How Far Can I Push a GenServer?
I’ve been using Elixir for a while and I’ve implemented a number of GenServers. But while I think I mostly understand the purpose of them, I’ve not gotten the chance to push one it’s limits, scale it up, and find ways to address it’s bottlenecks. I thought that it would be fun to create something to which I could give the URL as part of a presentation and have some confidence that it would be able to handle all the users who connected to it. So recently I implemented a simple game grid using Phoenix LiveView and emojis as indicators of player and objects. If you would like to learn about my journey, read on! But note that you’ll probably want to have at least a basic understanding of GenServers first. You might start by reading this and/or watching this.
If you would like to look at the source code for this project you can see it on GitHub.
TL;DR: This post isn’t very TL;DR-able 😁 I don’t have any conclusions or recommendations to share, just a journey. I invite you to join me to learn what I’ve learned!
Overview of the Project
It is an Elixir Phoenix app which starts up a GenServer
process as the game server which:
- Keeps track of a 1000x1000 square game grid, populated with random objects (trees, to start)

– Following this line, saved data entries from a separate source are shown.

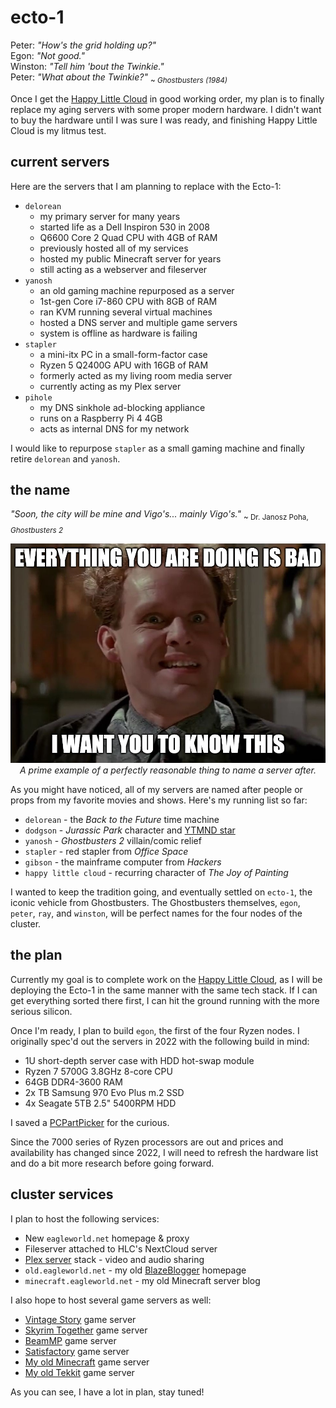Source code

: # ecto-1

<!-- markdownlint-disable MD033 -->
Peter: *"How's the grid holding up?"*<br>
Egon: *"Not good."*<br>
Winston: *"Tell him 'bout the Twinkie."*<br>
Peter: *"What about the Twinkie?"* <sub>~ *Ghostbusters (1984)*</sub>

Once I get the [Happy Little Cloud](hlc) in good working order, my plan is to finally replace my aging servers with some proper modern hardware. I didn't want to buy the hardware until I was sure I was ready, and finishing Happy Little Cloud is my litmus test.

## current servers

Here are the servers that I am planning to replace with the Ecto-1:

- `delorean`
  - my primary server for many years
  - started life as a Dell Inspiron 530 in 2008
  - Q6600 Core 2 Quad CPU with 4GB of RAM
  - previously hosted all of my services
  - hosted my public Minecraft server for years
  - still acting as a webserver and fileserver
- `yanosh`
  - an old gaming machine repurposed as a server
  - 1st-gen Core i7-860 CPU with 8GB of RAM
  - ran KVM running several virtual machines
  - hosted a DNS server and multiple game servers
  - system is offline as hardware is failing
- `stapler`
  - a mini-itx PC in a small-form-factor case
  - Ryzen 5 Q2400G APU with 16GB of RAM
  - formerly acted as my living room media server
  - currently acting as my Plex server
- `pihole`
  - my DNS sinkhole ad-blocking appliance
  - runs on a Raspberry Pi 4 4GB
  - acts as internal DNS for my network

I would like to repurpose `stapler` as a small gaming machine and finally retire `delorean` and `yanosh`.

## the name

*"Soon, the city will be mine and Vigo's... mainly Vigo's."* <sub>~  Dr. Janosz Poha, *Ghostbusters 2*</sub>

<div style="text-align: center;">

!["A really creepy meme of Dr. Janosz Poha from Ghostbusters 2."](./_media/yanosh.jpg "Why am I drippings with goo? :size=90%")<br>*A prime example of a perfectly reasonable thing to name a server after.*
</div>

As you might have noticed, all of my servers are named after people or props from my favorite movies and shows. Here's my running list so far:

- `delorean` - the *Back to the Future* time machine
- `dodgson` - *Jurassic Park* character and [YTMND star](https://dodgson.ytmnd.com/)
- `yanosh` - *Ghostbusters 2* villain/comic relief
- `stapler` - red stapler from *Office Space*
- `gibson` - the mainframe computer from *Hackers*
- `happy little cloud` - recurring character of *The Joy of Painting*

I wanted to keep the tradition going, and eventually settled on `ecto-1`, the iconic vehicle from Ghostbusters. The Ghostbusters themselves, `egon`, `peter`, `ray`, and `winston`, will be perfect names for the four nodes of the cluster.

## the plan

Currently my goal is to complete work on the [Happy Little Cloud](hlc), as I will be deploying the Ecto-1 in the same manner with the same tech stack. If I can get everything sorted there first, I can hit the ground running with the more serious silicon.

Once I'm ready, I plan to build `egon`, the first of the four Ryzen nodes. I originally spec'd out the servers in 2022 with the following build in mind:

- 1U short-depth server case with HDD hot-swap module
- Ryzen 7 5700G 3.8GHz 8-core CPU
- 64GB DDR4-3600 RAM
- 2x TB Samsung 970 Evo Plus m.2 SSD
- 4x Seagate 5TB 2.5" 5400RPM HDD

I saved a [PCPartPicker](https://pcpartpicker.com/user/EagleRock/saved/#view=Csv4pg) for the curious.

Since the 7000 series of Ryzen processors are out and prices and availability has changed since 2022, I will need to refresh the hardware list and do a bit more research before going forward.

## cluster services

 I plan to host the following services:

- New `eagleworld.net` homepage & proxy
- Fileserver attached to HLC's NextCloud server
- [Plex server](https://www.plex.tv/) stack - video and audio sharing
- `old.eagleworld.net` - my old [BlazeBlogger](http://blaze.blackened.cz/) homepage
- `minecraft.eagleworld.net` - my old Minecraft server blog

I also hope to host several game servers as well:

- [Vintage Story](vintagestory.at) game server
- [Skyrim Together](https://skyrim-together.com/) game server
- [BeamMP](https://beammp.com/) game server
- [Satisfactory](https://www.satisfactorygame.com/) game server
- [My old Minecraft](http://minecraft.eagleworld.net/dynmap/aquilia/) game server
- [My old Tekkit](http://minecraft.eagleworld.net/dynmap/technia/) game server

As you can see, I have a lot in plan, stay tuned!

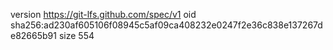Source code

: version https://git-lfs.github.com/spec/v1
oid sha256:ad230af605106f08945c5af09ca408232e0247f2e36c838e137267de82665b91
size 554
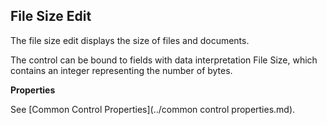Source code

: ## File Size Edit

The file size edit displays the size of files and documents.

The control can be bound to fields with data interpretation File Size, which contains an integer representing the number of bytes.  

**Properties**

See [Common Control Properties](../common control properties.md).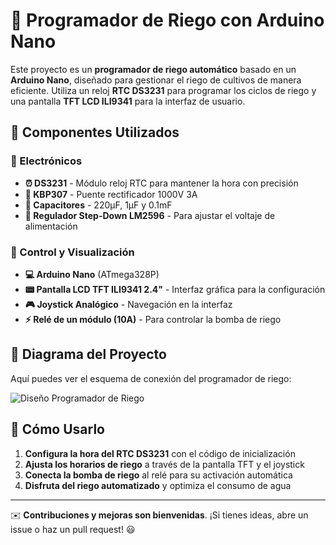 # 🌱 Programador de Riego con Arduino Nano  

Este proyecto es un **programador de riego automático** basado en un **Arduino Nano**, diseñado para gestionar el riego de cultivos de manera eficiente. Utiliza un reloj **RTC DS3231** para programar los ciclos de riego y una pantalla **TFT LCD ILI9341** para la interfaz de usuario.  

## 📌 Componentes Utilizados  
### 🔹 Electrónicos  
- **⏰ DS3231** - Módulo reloj RTC para mantener la hora con precisión  
- **🔌 KBP307** - Puente rectificador 1000V 3A  
- **🔋 Capacitores** - 220μF, 1μF y 0.1mF  
- **🔹 Regulador Step-Down LM2596** - Para ajustar el voltaje de alimentación  

### 🔹 Control y Visualización  
- **💻 Arduino Nano** (ATmega328P)  
- **📟 Pantalla LCD TFT ILI9341 2.4"** - Interfaz gráfica para la configuración  
- **🎮 Joystick Analógico** - Navegación en la interfaz  
- **⚡ Relé de un módulo (10A)** - Para controlar la bomba de riego  

## 📜 Diagrama del Proyecto  
Aquí puedes ver el esquema de conexión del programador de riego:  

![Diseño Programador de Riego](https://github.com/user-attachments/assets/92c1671d-1e5b-4882-a2a6-c9858aa6d754)  

## 🚀 Cómo Usarlo  
1. **Configura la hora del RTC DS3231** con el código de inicialización  
2. **Ajusta los horarios de riego** a través de la pantalla TFT y el joystick  
3. **Conecta la bomba de riego** al relé para su activación automática  
4. **Disfruta del riego automatizado** y optimiza el consumo de agua  

---

✉️ **Contribuciones y mejoras son bienvenidas**. ¡Si tienes ideas, abre un issue o haz un pull request! 😃  


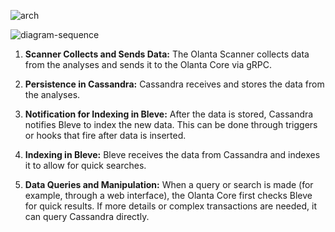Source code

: 

![arch](../arch.png)

![diagram-sequence](../diagram-sequence.png)

1. **Scanner Collects and Sends Data:**
   The Olanta Scanner collects data from the analyses and sends it to the Olanta Core via gRPC.

2. **Persistence in Cassandra:**
   Cassandra receives and stores the data from the analyses.

3. **Notification for Indexing in Bleve:**
   After the data is stored, Cassandra notifies Bleve to index the new data. This can be done through triggers or hooks that fire after data is inserted.

4. **Indexing in Bleve:**
   Bleve receives the data from Cassandra and indexes it to allow for quick searches.

5. **Data Queries and Manipulation:**
   When a query or search is made (for example, through a web interface), the Olanta Core first checks Bleve for quick results. If more details or complex transactions are needed, it can query Cassandra directly.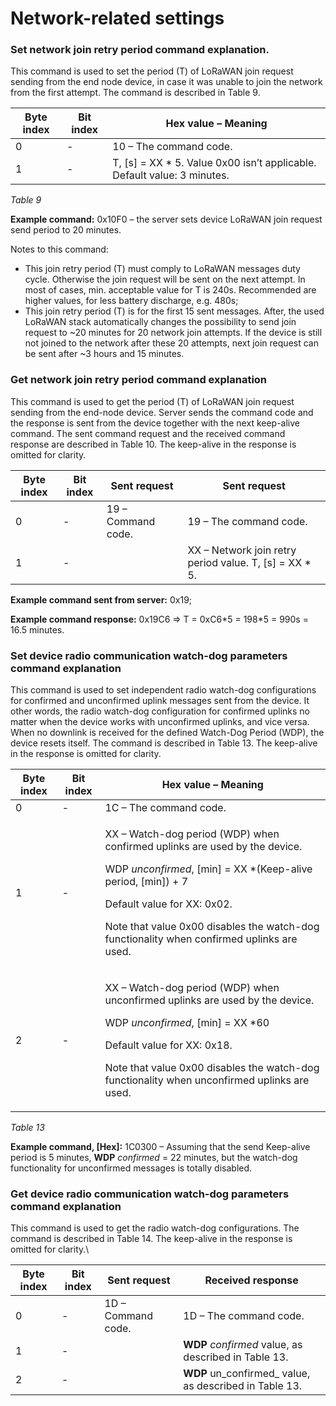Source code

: # Network-related settings

### **Set network join retry period command explanation.**

This command is used to set the period (T) of LoRaWAN join request sending from the end node device, in case it was unable to join the network from the first attempt. The command is described in Table 9.

| **Byte index** | **Bit index** | **Hex value – Meaning**                                                   |
| -------------- | ------------- | ------------------------------------------------------------------------- |
| 0              | -             | 10 – The command code.                                                    |
| 1              | -             | T, \[s] = XX \* 5. Value 0x00 isn’t applicable. Default value: 3 minutes. |

_Table 9_

**Example command:** 0x10F0 – the server sets device LoRaWAN join request send period to 20 minutes.

&#x20;Notes to this command:

* This join retry period (T) must comply to LoRaWAN messages duty cycle. Otherwise the join request will be sent on the next attempt. In most of cases, min. acceptable value for T is 240s. Recommended are higher values, for less battery discharge, e.g. 480s;
* This join retry period (T) is for the first 15 sent messages. After, the used LoRaWAN stack automatically changes the possibility to send join request to \~20 minutes for 20 network join attempts. If the device is still not joined to the network after these 20 attempts, next join request can be sent after \~3 hours and 15 minutes.

### **Get network join retry period command explanation**

This command is used to get the period (T) of LoRaWAN join request sending from the end-node device. Server sends the command code and the response is sent from the device together with the next keep-alive command. The sent command request and the received command response are described in Table 10. The keep-alive in the response is omitted for clarity.

| **Byte index** | **Bit index** | **Sent request**   | **Sent request**                                         |
| -------------- | ------------- | ------------------ | -------------------------------------------------------- |
| 0              | -             | 19 – Command code. | 19 – The command code.                                   |
| 1              | -             |                    | XX – Network join retry period value. T, \[s] = XX \* 5. |

**Example command sent from server:** 0x19;

**Example command response:** 0x19C6 => T = 0xC6\*5 = 198\*5 = 990s = 16.5 minutes.

### **Set device radio communication watch-dog parameters command  explanation**

This command is used to set independent radio watch-dog configurations for confirmed and unconfirmed uplink messages sent from the device. It other words, the radio watch-dog configuration for confirmed uplinks no matter when the device works with unconfirmed uplinks, and vice versa. When no downlink is received for the defined Watch-Dog Period (WDP), the device resets itself. The command is described in Table 13. The keep-alive in the response is omitted for clarity.

| **Byte index** | **Bit index** | **Hex value – Meaning**                                                                                                                                                                                                                                                                         |
| -------------- | ------------- | ----------------------------------------------------------------------------------------------------------------------------------------------------------------------------------------------------------------------------------------------------------------------------------------------- |
| 0              | -             | 1C – The command code.                                                                                                                                                                                                                                                                          |
| 1              | -             | <p>XX – Watch-dog period (WDP) when confirmed uplinks are used by the device.</p><p>WDP <em>unconfirmed</em>, [min] = XX *(Keep-alive period, [min]) + 7</p><p>Default value for XX: 0x02.</p><p>Note that value 0x00 disables the watch-dog functionality when confirmed uplinks are used.</p> |
| 2              | -             | <p>XX – Watch-dog period (WDP) when unconfirmed uplinks are used by the device. </p><p>WDP <em>unconfirmed</em>, [min] = XX *60</p><p>Default value for XX: 0x18.</p><p>Note that value 0x00 disables the watch-dog functionality when unconfirmed uplinks are used.</p>                        |

_Table 13_

**Example command, \[Hex]:** 1C0300 – Assuming that the send Keep-alive period is 5 minutes, **WDP** _confirmed_ = 22 minutes, but the watch-dog functionality for unconfirmed messages is totally disabled.

### **Get device radio communication watch-dog parameters command  explanation**

This command is used to get the radio watch-dog configurations. The command is described in Table 14. The keep-alive in the response is omitted for clarity.\


| **Byte index** | **Bit index** | **Sent request**   | **Received response**                                  |
| -------------- | ------------- | ------------------ | ------------------------------------------------------ |
| 0              | -             | 1D – Command code. | 1D – The command code.                                 |
| 1              | -             |                    | **WDP** _confirmed_ value, as described in Table 13.   |
| 2              | -             |                    | **WDP** un_confirmed_ value, as described in Table 13. |
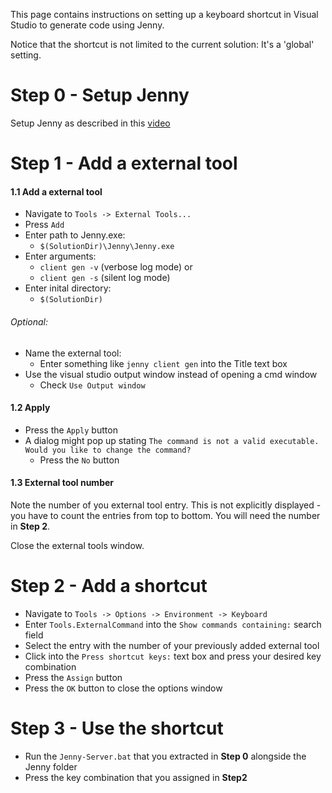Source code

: This page contains instructions on setting up a keyboard shortcut in Visual Studio to generate code using Jenny.

Notice that the shortcut is not limited to the current solution: It's a 'global' setting.

# Step 0 - Setup Jenny

Setup Jenny as described in this [video](https://www.youtube.com/watch?v=L-18XRTarOM)

# Step 1 - Add a external tool
#### 1.1 Add a external tool
* Navigate to `Tools -> External Tools...`
* Press `Add`
* Enter path to Jenny.exe:
	* `$(SolutionDir)\Jenny\Jenny.exe`
* Enter arguments:
	* `client gen -v` (verbose log mode) or 
	* `client gen -s` (silent log mode)
* Enter inital directory:
	* `$(SolutionDir)`

###### Optional:
* Name the external tool:
	* Enter something like `jenny client gen` into the Title text box
* Use the visual studio output window instead of opening a cmd window
	* Check `Use Output window`

#### 1.2 Apply
* Press the `Apply` button
* A dialog might pop up stating `The command is not a valid executable. Would you like to change the command?`
	* Press the `No` button

#### 1.3 External tool number
Note the number of you external tool entry. This is not explicitly displayed - you have to count the entries from top to bottom. You will need the number in **Step 2**.

Close the external tools window.

# Step 2 - Add a shortcut
* Navigate to `Tools -> Options -> Environment -> Keyboard`
* Enter `Tools.ExternalCommand` into the `Show commands containing:` search field
* Select the entry with the number of your previously added external tool
* Click into the `Press shortcut keys:` text box and press your desired key combination
* Press the `Assign` button
* Press the `OK` button to close the options window

# Step 3 - Use the shortcut
* Run the `Jenny-Server.bat` that you extracted in **Step 0** alongside the Jenny folder
* Press the key combination that you assigned in **Step2**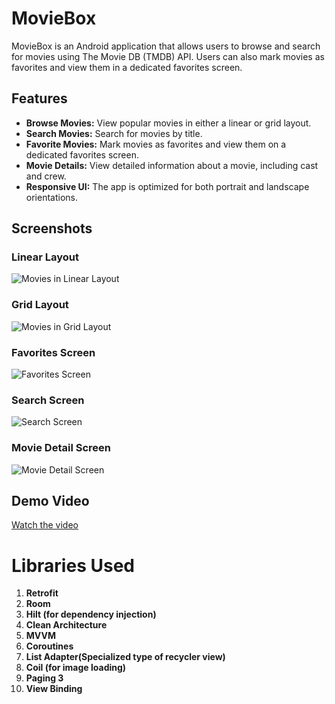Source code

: # MovieBox

MovieBox is an Android application that allows users to browse and search for movies using The Movie DB (TMDB) API. Users can also mark movies as favorites and view them in a dedicated favorites screen.

## Features

- **Browse Movies:** View popular movies in either a linear or grid layout.
- **Search Movies:** Search for movies by title.
- **Favorite Movies:** Mark movies as favorites and view them on a dedicated favorites screen.
- **Movie Details:** View detailed information about a movie, including cast and crew.
- **Responsive UI:** The app is optimized for both portrait and landscape orientations.

## Screenshots

### Linear Layout
![Movies in Linear Layout](screenshots/linear_layout.jpeg)

### Grid Layout
![Movies in Grid Layout](screenshots/grid_layout.jpeg)

### Favorites Screen
![Favorites Screen](screenshots/favorites_screen.jpeg)

### Search Screen
![Search Screen](screenshots/search_screen.jpeg)

### Movie Detail Screen
![Movie Detail Screen](screenshots/movie_detail.jpeg)

## Demo Video

[Watch the video](https://youtube.com/shorts/XIJ_W9GXXDg?feature=share)

# Libraries Used
1. **Retrofit**
2. **Room**
3. **Hilt (for dependency injection)**
4. **Clean Architecture**
5. **MVVM**
6. **Coroutines**
7. **List Adapter(Specialized type of recycler view)**
8. **Coil (for image loading)**
9. **Paging 3**
10. **View Binding**

    

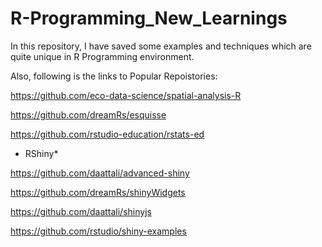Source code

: # R-Programming_New_Learnings

In this repository, I have saved some examples and techniques which are quite unique in R Programming environment.

Also, following is the links to Popular Repoistories:

https://github.com/eco-data-science/spatial-analysis-R

https://github.com/dreamRs/esquisse

https://github.com/rstudio-education/rstats-ed


* RShiny*
  
https://github.com/daattali/advanced-shiny

https://github.com/dreamRs/shinyWidgets

https://github.com/daattali/shinyjs

https://github.com/rstudio/shiny-examples

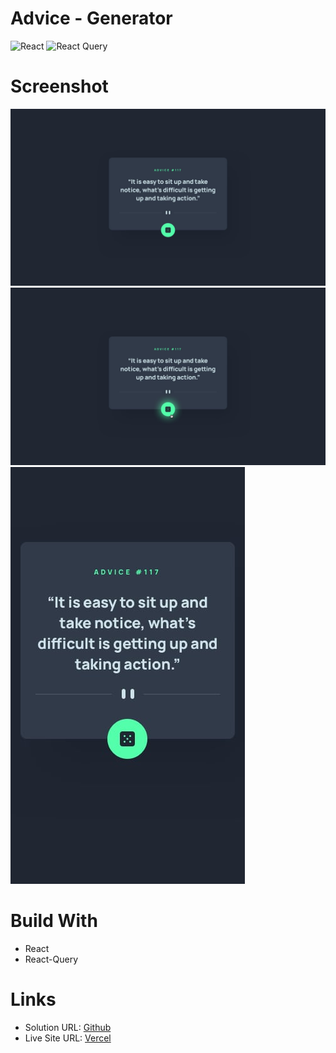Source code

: # Advice - Generator
![React](https://img.shields.io/badge/react-18.2-blue?style=for-the-badge&logo=react&logoColor=%2361DAFB) ![React Query](https://img.shields.io/badge/-React%20Query-FF4154?style=for-the-badge&logo=react%20query&logoColor=white)

# Screenshot
![](./design/desktop-design.jpg)
![](./design/active-states.jpg)
![](./design/mobile-design.jpg)

# Build With 
 - React
 - React-Query

# Links 

- Solution URL: [Github](https://github.com/Mod8124/advice-generator.git)
- Live Site URL: [Vercel](https://advice-generator-seven-xi.vercel.app/)
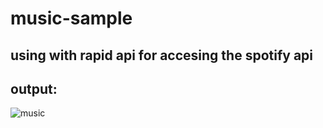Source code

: # music-sample

## using with rapid api for accesing the  spotify api

## output:
![music](https://user-images.githubusercontent.com/90918404/220336871-ec2ed5f7-900b-4a85-88c0-e46f1c96a10b.jpg)
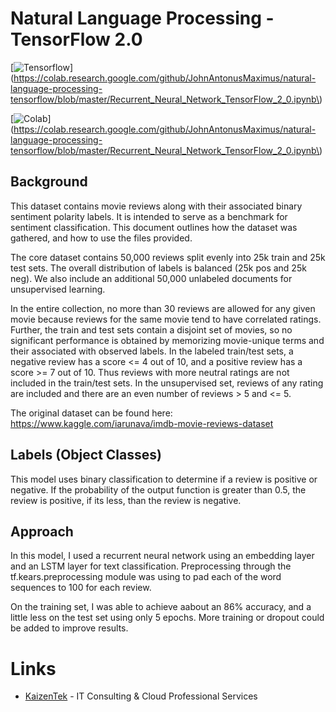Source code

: # Natural Language Processing - TensorFlow 2.0 

[![Tensorflow](https://encrypted-tbn0.gstatic.com/images?q=tbn:ANd9GcT7b9ZDD7lMdkByT-f_RCAqSQYqnq_CpgD16IFrwfmUwWCmdt7H)](https://colab.research.google.com/github/JohnAntonusMaximus/natural-language-processing-tensorflow/blob/master/Recurrent_Neural_Network_TensorFlow_2_0.ipynb\)

[![Colab](https://camo.githubusercontent.com/52feade06f2fecbf006889a904d221e6a730c194/68747470733a2f2f636f6c61622e72657365617263682e676f6f676c652e636f6d2f6173736574732f636f6c61622d62616467652e737667)](https://colab.research.google.com/github/JohnAntonusMaximus/natural-language-processing-tensorflow/blob/master/Recurrent_Neural_Network_TensorFlow_2_0.ipynb\)

## Background

This dataset contains movie reviews along with their associated binary sentiment polarity labels. It is intended to serve as a benchmark for sentiment classification. This document outlines how the dataset was gathered, and how to use the files provided.

The core dataset contains 50,000 reviews split evenly into 25k train and 25k test sets. The overall distribution of labels is balanced (25k pos and 25k neg). We also include an additional 50,000 unlabeled documents for unsupervised learning.

In the entire collection, no more than 30 reviews are allowed for any given movie because reviews for the same movie tend to have correlated ratings. Further, the train and test sets contain a disjoint set of movies, so no significant performance is obtained by memorizing movie-unique terms and their associated with observed labels. In the labeled train/test sets, a negative review has a score <= 4 out of 10, and a positive review has a score >= 7 out of 10. Thus reviews with more neutral ratings are not included in the train/test sets. In the unsupervised set, reviews of any rating are included and there are an even number of reviews > 5 and <= 5.

The original dataset can be found here:
https://www.kaggle.com/iarunava/imdb-movie-reviews-dataset


## Labels (Object Classes)

This model uses binary classification to determine if a review is positive or negative. If the probability of the output function is greater than 0.5, the review is positive, if its less, than the review is negative.
									



## Approach

In this model, I used a recurrent neural network using an embedding layer and an LSTM layer for text classification. Preprocessing through the tf.kears.preprocessing module was using to pad each of the word sequences to 100 for each review. 

On the training set, I was able to achieve aabout an 86% accuracy, and a little less on the test set using only 5 epochs. More training or dropout could be added to improve results.  


# Links

* [KaizenTek](http://www.kaizentek.io) - IT Consulting & Cloud Professional Services  
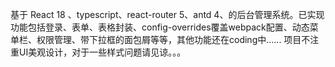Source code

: 基于 React 18 、typescript、react-router 5、antd 4、的后台管理系统。已实现功能包括登录、表单、表格封装、config-overrides覆盖webpack配置、动态菜单栏、权限管理、带下拉框的面包屑等等，其他功能还在coding中......
项目不注重UI美观设计，对于一些样式问题请见谅。。。

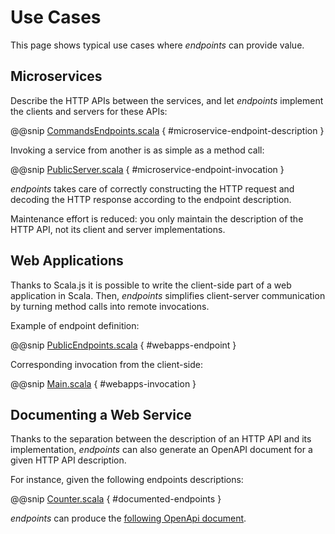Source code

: # Use Cases

This page shows typical use cases where *endpoints* can provide value.

## Microservices

Describe the HTTP APIs between the services, and let *endpoints* implement
the clients and servers for these APIs:

@@snip [CommandsEndpoints.scala](/documentation/examples/cqrs/commands-endpoints/src/main/scala/cqrs/commands/CommandsEndpoints.scala) { #microservice-endpoint-description }

Invoking a service from another is as simple as a method call:

@@snip [PublicServer.scala](/documentation/examples/cqrs/public-server/src/main/scala/cqrs/publicserver/PublicServer.scala) { #microservice-endpoint-invocation }

*endpoints* takes care of correctly constructing the HTTP request and
decoding the HTTP response according to the endpoint description.

Maintenance effort is reduced: you only maintain the description of
the HTTP API, not its client and server implementations.

## Web Applications

Thanks to Scala.js it is possible to write the client-side part of a
web application in Scala. Then, *endpoints* simplifies client-server
communication by turning method calls into remote invocations.

Example of endpoint definition:

@@snip [PublicEndpoints.scala](/documentation/examples/cqrs/public-endpoints/src/main/scala/cqrs/publicserver/PublicEndpoints.scala) { #webapps-endpoint }

Corresponding invocation from the client-side:

@@snip [Main.scala](/documentation/examples/cqrs/web-client/src/main/scala/cqrs/webclient/Main.scala) { #webapps-invocation }

## Documenting a Web Service

Thanks to the separation between the description of an HTTP API and
its implementation, *endpoints* can also generate an OpenAPI document
for a given HTTP API description.

For instance, given the following endpoints descriptions:

@@snip [Counter.scala](/documentation/examples/documented/src/main/scala/counter/Counter.scala) { #documented-endpoints }

*endpoints* can produce the
[following OpenApi document](https://documented-counter.herokuapp.com/documentation.json).
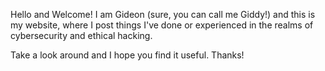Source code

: Hello and Welcome! I am Gideon (sure, you can call me Giddy!) and this is my website, where I post things I've done or experienced in the realms of cybersecurity and ethical hacking.

Take a look around and I hope you find it useful. Thanks!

- Allows clients (other Elixir processes, players + actors) to make moves
- Keeps track of the current position of clients, indexed by their process ID (PID)
There will then also be two kinds of “client”s of the game server:
- A LiveView UI which handle the player’s session and key presses
- A set of
GenServer
s (the “actors”) which will move randomly every second.
The move
Message
To implement moves I started out with a simple move
message. Clients can send this message to the game server with their new position. An LiveView process sends this once at startup to establish a starting position and then again each time the player presses an arrow key. An actor processes simply sends a move
message once every second to move randomly.
The move
message itself worked fine, but a player wouldn’t see any movement from actor processes until they (the player) moved. I dealt with this problem later, so see the “Sending Map Updates Asyncronously” section below for my solution.
Linking Clients
One thing that I discovered early on was that the game would sometimes crash and the player would end up with a extra “dead” copy of themself on the board. It turns out that this would happen whenever the player pressed any non-arrow key (including modifier keys like alt/option). This is because I was handling key presses with a case
statement without accounting for anything other than the four arrow keys. When another key was pressed a CaseClauseError
error would be raised and crash the LiveView process. LiveView handled this great by automagically creating a new process for the session, but my game server would still think that the old process was around and thus the old avatar was still there. My fix: the game server calls Process.link
to link itself to each client and then traps exits to clean up the information it has about that client’s PID.
Nitty-gritty detail
I initially called Process.link
whenever a client sent a move
message. The documentation says “If such a link exists already, this function does nothing”, so it wasn’t a problem. But the more elegant way would be to just do it once.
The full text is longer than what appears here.